Still, radical uncertainty is not overcome by fantasy and this is what the Euroleft thought-world is unable to recognise, let alone accept. Uncertainty here basically means that in a globalised world there are constant challenges to the established order, some of them clear, others decidedly less so. The recognition of these latter are not merely a matter of access to information – it is a platitude that we are living with information overload – but the cognitive capacity to assess it. This is where the dangers lie. The increasingly enclosed Euroleft world, enclosed as it is by its metalanguage and the constriction of what it regards as significant, is less and less able to see beyond the enclosure. Crucially, its adherents have long ago given up discussion and debate with those whom they place beyond the pale.

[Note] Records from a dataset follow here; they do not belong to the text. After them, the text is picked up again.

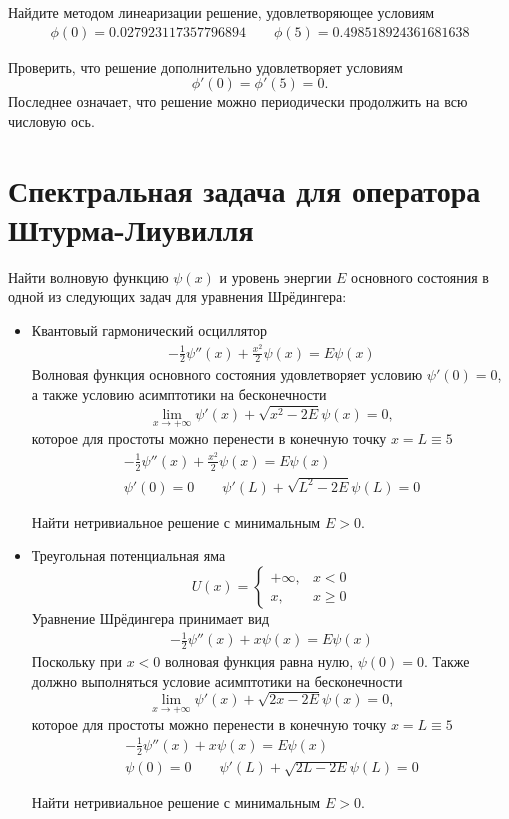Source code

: \documentclass[10pt]{article}
\begin{document}
Найдите методом линеаризации решение, удовлетворяющее условиям
\begin{gather*}
\phi(0) = 0.027923117357796894 \qquad
\phi(5) = 0.498518924361681638
\end{gather*}

Проверить, что решение дополнительно удовлетворяет условиям \[\phi'(0) =
\phi'(5) = 0.\]
Последнее означает, что решение можно периодически продолжить на всю числовую
ось.

\section{Спектральная задача для оператора Штурма-Лиувилля}
Найти волновую функцию $\psi(x)$ и уровень энергии $E$ основного состояния в одной из следующих
задач для уравнения Шрёдингера:
\begin{itemize}
\item Квантовый гармонический осциллятор
\begin{gather*}
-\frac{1}{2}\psi''(x) + \frac{x^2}{2} \psi(x) = E\psi(x)
\end{gather*}
Волновая функция основного состояния удовлетворяет условию $\psi'(0) = 0$, а
также условию асимптотики на бесконечности
\[
\lim_{x\rightarrow +\infty} \psi'(x) + \sqrt{x^2 - 2E} \psi(x) = 0,
\]
которое для простоты можно перенести в конечную точку $x = L \equiv 5$
\begin{gather*}
-\frac{1}{2}\psi''(x) + \frac{x^2}{2} \psi(x) = E\psi(x)\\
\psi'(0) = 0\qquad
\psi'(L) + \sqrt{L^2 - 2E} \psi(L) = 0
\end{gather*}

Найти нетривиальное решение с минимальным $E > 0$.
\item Треугольная потенциальная яма
\[
U(x) = 
\begin{cases}
+\infty, &x < 0\\
x, &x \geq 0
\end{cases}
\]
Уравнение Шрёдингера принимает вид
\begin{gather*}
-\frac{1}{2}\psi''(x) + x \psi(x) = E\psi(x)
\end{gather*}
Поскольку при $x < 0$ волновая функция равна нулю, $\psi(0) = 0$.
Также должно выполняться условие асимптотики на бесконечности
\[
\lim_{x\rightarrow +\infty} \psi'(x) + \sqrt{2x - 2E} \psi(x) = 0,
\]
которое для простоты можно перенести в конечную точку $x = L \equiv 5$
\begin{gather*}
-\frac{1}{2}\psi''(x) + x \psi(x) = E\psi(x)\\
\psi(0) = 0\qquad
\psi'(L) + \sqrt{2L - 2E} \psi(L) = 0
\end{gather*}

Найти нетривиальное решение с минимальным $E > 0$.

\end{itemize}
\end{document}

As best as one can make out, for the Euroleft world there is one overriding problem – populism, threats to the rule of law and democracy, and whatever else they choose to demonise. The narrowing of the metalanguage creates ever harder boundaries, ever more tightly defined, and the insistence that whatever does not conform should be treated as negative and illegitimate.

Structural resemblance to Soviet-type language is unmistakable. A vivid illustration is Yugoslavia, where by the late 1980s the Titoist code was less and less resonant and was replaced by national codes, which brought into focus the inability of the Communists to articulate an all-Yugoslav code and corresponding identity. Hence when the Titoist metalanguage failed, Yugoslavia failed with it. This phenomenon is also known as putting all your eggs into one basket; in more theoretical language, it is called monism.

So it follows, or should, that the Euroleft’s capture of the EU is dangerous for itself precisely because it has eliminated or exiled all other arguments and identities that are permitted to describe themselves as European or integration-minded.

The questions that follow should be: can this Euroleft centre hold or will it follow all the other phenomena that sought to preserve their power by hiding by a wall of virtue? Can a political project that insists on being democratic survive without an opposition, without checks and balances, without debate and evidence? Can it sustain its self-legitimation when it discovers that its language and ideas no longer resonate? When it is no longer a question of the falcon not being able to hear the falconer, but that the falconer no longer cares?

Notes:

 

The direct links to Der Spiegel and the Financial Times can be found in the Hungarian portfolio. hu article at www.portfolio.hu/unios-forrasok/20200420/a-legnevesebb-nyugati-lapok-is-beneztek-mennyi-eu-penzt-huz-be-magyarorszag-a-koronavirusra-427242.

See also John Kay and Mervyn King, Radical Uncertainty: Decision-making for an Unknowable Future (London: Bridge Street Press, 2020).

The term “wall of virtue” is from Geoff Mulgan, “Remembering Mary Douglas”, Prospect, June 2007.

Note that “falcon and falconer” are from Yeats, The Second Coming, and maybe indirectly from Rilke, Ich lebe mein Leben in wachsenden Ringen.